- _Problem statement_
Write out the entries once more, exactly as they appear.

- _Entries provided_

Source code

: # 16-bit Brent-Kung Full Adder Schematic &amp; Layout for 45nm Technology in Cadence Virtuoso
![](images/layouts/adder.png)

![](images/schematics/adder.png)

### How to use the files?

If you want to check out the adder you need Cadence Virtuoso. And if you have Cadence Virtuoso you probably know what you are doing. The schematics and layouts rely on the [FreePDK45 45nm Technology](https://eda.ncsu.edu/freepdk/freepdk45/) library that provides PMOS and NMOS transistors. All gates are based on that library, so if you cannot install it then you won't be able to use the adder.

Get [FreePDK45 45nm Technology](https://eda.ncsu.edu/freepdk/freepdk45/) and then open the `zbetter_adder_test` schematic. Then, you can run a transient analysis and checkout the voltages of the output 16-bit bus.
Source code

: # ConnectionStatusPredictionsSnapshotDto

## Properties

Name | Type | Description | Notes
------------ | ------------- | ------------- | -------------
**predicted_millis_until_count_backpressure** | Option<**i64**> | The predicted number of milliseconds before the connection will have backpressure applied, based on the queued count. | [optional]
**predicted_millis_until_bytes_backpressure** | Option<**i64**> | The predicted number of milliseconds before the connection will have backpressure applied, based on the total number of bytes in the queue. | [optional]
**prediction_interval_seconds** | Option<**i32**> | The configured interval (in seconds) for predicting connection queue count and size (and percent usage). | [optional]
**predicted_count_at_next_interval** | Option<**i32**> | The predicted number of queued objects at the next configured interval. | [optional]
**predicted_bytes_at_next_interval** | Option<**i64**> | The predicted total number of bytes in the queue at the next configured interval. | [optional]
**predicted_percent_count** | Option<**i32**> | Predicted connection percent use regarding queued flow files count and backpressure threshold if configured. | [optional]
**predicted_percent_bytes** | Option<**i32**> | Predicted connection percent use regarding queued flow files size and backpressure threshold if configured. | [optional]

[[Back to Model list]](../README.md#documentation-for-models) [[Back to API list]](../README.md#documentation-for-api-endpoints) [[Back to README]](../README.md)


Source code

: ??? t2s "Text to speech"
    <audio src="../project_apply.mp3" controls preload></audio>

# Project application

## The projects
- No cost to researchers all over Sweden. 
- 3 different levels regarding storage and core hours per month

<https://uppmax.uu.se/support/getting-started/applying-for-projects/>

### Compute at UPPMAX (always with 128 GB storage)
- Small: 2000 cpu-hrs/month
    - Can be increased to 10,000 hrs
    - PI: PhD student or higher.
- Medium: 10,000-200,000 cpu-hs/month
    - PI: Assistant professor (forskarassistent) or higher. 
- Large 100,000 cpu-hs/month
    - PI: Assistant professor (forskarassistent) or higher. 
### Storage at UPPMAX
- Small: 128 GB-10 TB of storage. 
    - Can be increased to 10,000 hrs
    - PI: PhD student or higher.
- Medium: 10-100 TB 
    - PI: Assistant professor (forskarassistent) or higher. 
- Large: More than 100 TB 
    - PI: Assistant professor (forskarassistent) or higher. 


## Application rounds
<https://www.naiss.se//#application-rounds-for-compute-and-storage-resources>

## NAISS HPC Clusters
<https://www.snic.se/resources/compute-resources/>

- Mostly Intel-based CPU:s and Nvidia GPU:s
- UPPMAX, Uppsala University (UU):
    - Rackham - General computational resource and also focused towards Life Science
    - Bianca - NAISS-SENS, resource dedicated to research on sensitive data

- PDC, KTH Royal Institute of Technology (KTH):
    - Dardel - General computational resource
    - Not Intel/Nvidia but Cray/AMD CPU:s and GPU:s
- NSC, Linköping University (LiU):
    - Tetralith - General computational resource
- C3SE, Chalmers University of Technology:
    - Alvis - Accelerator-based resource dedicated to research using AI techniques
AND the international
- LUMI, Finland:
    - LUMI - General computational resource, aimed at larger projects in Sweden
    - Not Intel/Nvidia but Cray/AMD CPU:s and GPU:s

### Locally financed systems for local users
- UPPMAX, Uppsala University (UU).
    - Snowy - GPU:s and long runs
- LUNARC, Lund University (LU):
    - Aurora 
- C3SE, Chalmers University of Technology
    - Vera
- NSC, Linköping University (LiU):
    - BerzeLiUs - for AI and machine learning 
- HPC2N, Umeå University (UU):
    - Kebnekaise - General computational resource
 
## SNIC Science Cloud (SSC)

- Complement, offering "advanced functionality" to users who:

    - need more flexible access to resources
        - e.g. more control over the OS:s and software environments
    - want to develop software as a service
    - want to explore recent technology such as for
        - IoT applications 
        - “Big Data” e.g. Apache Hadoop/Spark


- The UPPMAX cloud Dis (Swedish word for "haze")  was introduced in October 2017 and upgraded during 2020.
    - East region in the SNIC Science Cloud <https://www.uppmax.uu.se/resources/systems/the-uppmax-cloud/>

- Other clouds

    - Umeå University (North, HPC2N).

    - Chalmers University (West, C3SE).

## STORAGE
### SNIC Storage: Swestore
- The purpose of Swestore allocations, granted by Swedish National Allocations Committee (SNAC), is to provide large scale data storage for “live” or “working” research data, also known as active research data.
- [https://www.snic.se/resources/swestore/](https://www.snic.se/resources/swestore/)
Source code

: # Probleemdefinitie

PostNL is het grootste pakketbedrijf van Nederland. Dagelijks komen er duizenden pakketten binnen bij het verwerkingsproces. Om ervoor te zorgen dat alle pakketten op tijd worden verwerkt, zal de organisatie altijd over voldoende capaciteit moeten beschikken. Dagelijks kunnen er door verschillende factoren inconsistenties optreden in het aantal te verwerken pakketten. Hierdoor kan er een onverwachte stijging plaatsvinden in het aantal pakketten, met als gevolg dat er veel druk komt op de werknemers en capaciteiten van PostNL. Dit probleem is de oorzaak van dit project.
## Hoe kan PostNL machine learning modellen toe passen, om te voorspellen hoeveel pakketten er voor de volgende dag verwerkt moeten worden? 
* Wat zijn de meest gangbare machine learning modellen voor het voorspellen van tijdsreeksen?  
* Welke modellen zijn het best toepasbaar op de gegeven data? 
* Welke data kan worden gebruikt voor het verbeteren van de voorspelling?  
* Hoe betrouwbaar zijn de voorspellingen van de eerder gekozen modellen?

- _Task solution_
Source code

: # 16-bit Brent-Kung Full Adder Schematic &amp; Layout for 45nm Technology in Cadence Virtuoso
![](images/layouts/adder.png)

![](images/schematics/adder.png)

### How to use the files?

If you want to check out the adder you need Cadence Virtuoso. And if you have Cadence Virtuoso you probably know what you are doing. The schematics and layouts rely on the [FreePDK45 45nm Technology](https://eda.ncsu.edu/freepdk/freepdk45/) library that provides PMOS and NMOS transistors. All gates are based on that library, so if you cannot install it then you won't be able to use the adder.

Get [FreePDK45 45nm Technology](https://eda.ncsu.edu/freepdk/freepdk45/) and then open the `zbetter_adder_test` schematic. Then, you can run a transient analysis and checkout the voltages of the output 16-bit bus.
Source code

: # ConnectionStatusPredictionsSnapshotDto

## Properties

Name | Type | Description | Notes
------------ | ------------- | ------------- | -------------
**predicted_millis_until_count_backpressure** | Option<**i64**> | The predicted number of milliseconds before the connection will have backpressure applied, based on the queued count. | [optional]
**predicted_millis_until_bytes_backpressure** | Option<**i64**> | The predicted number of milliseconds before the connection will have backpressure applied, based on the total number of bytes in the queue. | [optional]
**prediction_interval_seconds** | Option<**i32**> | The configured interval (in seconds) for predicting connection queue count and size (and percent usage). | [optional]
**predicted_count_at_next_interval** | Option<**i32**> | The predicted number of queued objects at the next configured interval. | [optional]
**predicted_bytes_at_next_interval** | Option<**i64**> | The predicted total number of bytes in the queue at the next configured interval. | [optional]
**predicted_percent_count** | Option<**i32**> | Predicted connection percent use regarding queued flow files count and backpressure threshold if configured. | [optional]
**predicted_percent_bytes** | Option<**i32**> | Predicted connection percent use regarding queued flow files size and backpressure threshold if configured. | [optional]

[[Back to Model list]](../README.md#documentation-for-models) [[Back to API list]](../README.md#documentation-for-api-endpoints) [[Back to README]](../README.md)


Source code

: ??? t2s "Text to speech"
    <audio src="../project_apply.mp3" controls preload></audio>

# Project application

## The projects
- No cost to researchers all over Sweden. 
- 3 different levels regarding storage and core hours per month

<https://uppmax.uu.se/support/getting-started/applying-for-projects/>

### Compute at UPPMAX (always with 128 GB storage)
- Small: 2000 cpu-hrs/month
    - Can be increased to 10,000 hrs
    - PI: PhD student or higher.
- Medium: 10,000-200,000 cpu-hs/month
    - PI: Assistant professor (forskarassistent) or higher. 
- Large 100,000 cpu-hs/month
    - PI: Assistant professor (forskarassistent) or higher. 
### Storage at UPPMAX
- Small: 128 GB-10 TB of storage. 
    - Can be increased to 10,000 hrs
    - PI: PhD student or higher.
- Medium: 10-100 TB 
    - PI: Assistant professor (forskarassistent) or higher. 
- Large: More than 100 TB 
    - PI: Assistant professor (forskarassistent) or higher. 


## Application rounds
<https://www.naiss.se//#application-rounds-for-compute-and-storage-resources>

## NAISS HPC Clusters
<https://www.snic.se/resources/compute-resources/>

- Mostly Intel-based CPU:s and Nvidia GPU:s
- UPPMAX, Uppsala University (UU):
    - Rackham - General computational resource and also focused towards Life Science
    - Bianca - NAISS-SENS, resource dedicated to research on sensitive data

- PDC, KTH Royal Institute of Technology (KTH):
    - Dardel - General computational resource
    - Not Intel/Nvidia but Cray/AMD CPU:s and GPU:s
- NSC, Linköping University (LiU):
    - Tetralith - General computational resource
- C3SE, Chalmers University of Technology:
    - Alvis - Accelerator-based resource dedicated to research using AI techniques
AND the international
- LUMI, Finland:
    - LUMI - General computational resource, aimed at larger projects in Sweden
    - Not Intel/Nvidia but Cray/AMD CPU:s and GPU:s

### Locally financed systems for local users
- UPPMAX, Uppsala University (UU).
    - Snowy - GPU:s and long runs
- LUNARC, Lund University (LU):
    - Aurora 
- C3SE, Chalmers University of Technology
    - Vera
- NSC, Linköping University (LiU):
    - BerzeLiUs - for AI and machine learning 
- HPC2N, Umeå University (UU):
    - Kebnekaise - General computational resource
 
## SNIC Science Cloud (SSC)

- Complement, offering "advanced functionality" to users who:

    - need more flexible access to resources
        - e.g. more control over the OS:s and software environments
    - want to develop software as a service
    - want to explore recent technology such as for
        - IoT applications 
        - “Big Data” e.g. Apache Hadoop/Spark


- The UPPMAX cloud Dis (Swedish word for "haze")  was introduced in October 2017 and upgraded during 2020.
    - East region in the SNIC Science Cloud <https://www.uppmax.uu.se/resources/systems/the-uppmax-cloud/>

- Other clouds

    - Umeå University (North, HPC2N).

    - Chalmers University (West, C3SE).

## STORAGE
### SNIC Storage: Swestore
- The purpose of Swestore allocations, granted by Swedish National Allocations Committee (SNAC), is to provide large scale data storage for “live” or “working” research data, also known as active research data.
- [https://www.snic.se/resources/swestore/](https://www.snic.se/resources/swestore/)
Source code

: # Probleemdefinitie

PostNL is het grootste pakketbedrijf van Nederland. Dagelijks komen er duizenden pakketten binnen bij het verwerkingsproces. Om ervoor te zorgen dat alle pakketten op tijd worden verwerkt, zal de organisatie altijd over voldoende capaciteit moeten beschikken. Dagelijks kunnen er door verschillende factoren inconsistenties optreden in het aantal te verwerken pakketten. Hierdoor kan er een onverwachte stijging plaatsvinden in het aantal pakketten, met als gevolg dat er veel druk komt op de werknemers en capaciteiten van PostNL. Dit probleem is de oorzaak van dit project.
## Hoe kan PostNL machine learning modellen toe passen, om te voorspellen hoeveel pakketten er voor de volgende dag verwerkt moeten worden? 
* Wat zijn de meest gangbare machine learning modellen voor het voorspellen van tijdsreeksen?  
* Welke modellen zijn het best toepasbaar op de gegeven data? 
* Welke data kan worden gebruikt voor het verbeteren van de voorspelling?  
* Hoe betrouwbaar zijn de voorspellingen van de eerder gekozen modellen?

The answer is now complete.